ASSIGNMENT: Each line of the listing below must be retyped exactly, with images left out.

GIVEN RECORDS:
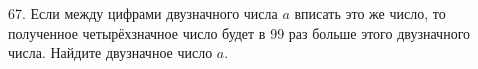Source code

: 67. Если между цифрами двузначного числа $a$ вписать это же число, то полученное четырёхзначное число будет в 99 раз больше этого двузначного числа. Найдите двузначное число $a.$\\
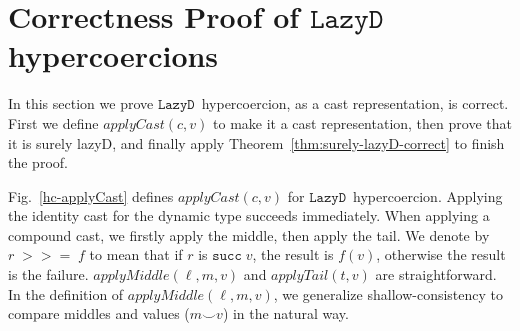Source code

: \documentclass[acmsmall,review,anonymous]{acmart}\settopmatter{printfolios=true,printccs=false,printacmref=false}
\newcommand{\figref}[1]{Fig.~\ref{#1}}
\newcommand{\lazyD}{$\mathtt{Lazy D}$}
\newcommand{\rOOsucc}[1]{\mathtt{succ}\;#1}
\begin{document}
\section{Correctness Proof of \lazyD{} hypercoercions}
\label{sec:hypercoercion-correctness}

In this section we prove \lazyD\ hypercoercion, as a cast representation, is 
correct. First we define $ applyCast(c,v) $ to make it a cast representation, 
then prove that it is surely lazyD, and finally apply 
Theorem~\ref{thm:surely-lazyD-correct} to finish the proof.


\figref{hc-applyCast} defines $ applyCast(c,v) $ for \lazyD\ hypercoercion. 
Applying the identity cast for the 
dynamic type succeeds immediately. When applying a compound cast, we firstly 
apply the middle, then apply the tail. We denote by $ r \; >>= \; f $ to mean 
that if $ r $ is $ \rOOsucc{v} $, the result is $ f(v) $, otherwise the result 
is the failure.
$ applyMiddle(\ell,m,v) $ and $ applyTail(t,v) $ are straightforward.
In the definition of $ applyMiddle(\ell,m,v) $, we generalize 
shallow-consistency to compare middles and values ($ m \smile v $) in the 
natural way.
\end{document}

WRITTEN ANSWER:
Source code

: 67. Если между цифрами двузначного числа $a$ вписать это же число, то полученное четырёхзначное число будет в 99 раз больше этого двузначного числа. Найдите двузначное число $a.$\\
Source code

: \documentclass[acmsmall,review,anonymous]{acmart}\settopmatter{printfolios=true,printccs=false,printacmref=false}
\newcommand{\figref}[1]{Fig.~\ref{#1}}
\newcommand{\lazyD}{$\mathtt{Lazy D}$}
\newcommand{\rOOsucc}[1]{\mathtt{succ}\;#1}
\begin{document}
\section{Correctness Proof of \lazyD{} hypercoercions}
\label{sec:hypercoercion-correctness}

In this section we prove \lazyD\ hypercoercion, as a cast representation, is 
correct. First we define $ applyCast(c,v) $ to make it a cast representation, 
then prove that it is surely lazyD, and finally apply 
Theorem~\ref{thm:surely-lazyD-correct} to finish the proof.


\figref{hc-applyCast} defines $ applyCast(c,v) $ for \lazyD\ hypercoercion. 
Applying the identity cast for the 
dynamic type succeeds immediately. When applying a compound cast, we firstly 
apply the middle, then apply the tail. We denote by $ r \; >>= \; f $ to mean 
that if $ r $ is $ \rOOsucc{v} $, the result is $ f(v) $, otherwise the result 
is the failure.
$ applyMiddle(\ell,m,v) $ and $ applyTail(t,v) $ are straightforward.
In the definition of $ applyMiddle(\ell,m,v) $, we generalize 
shallow-consistency to compare middles and values ($ m \smile v $) in the 
natural way.
\end{document}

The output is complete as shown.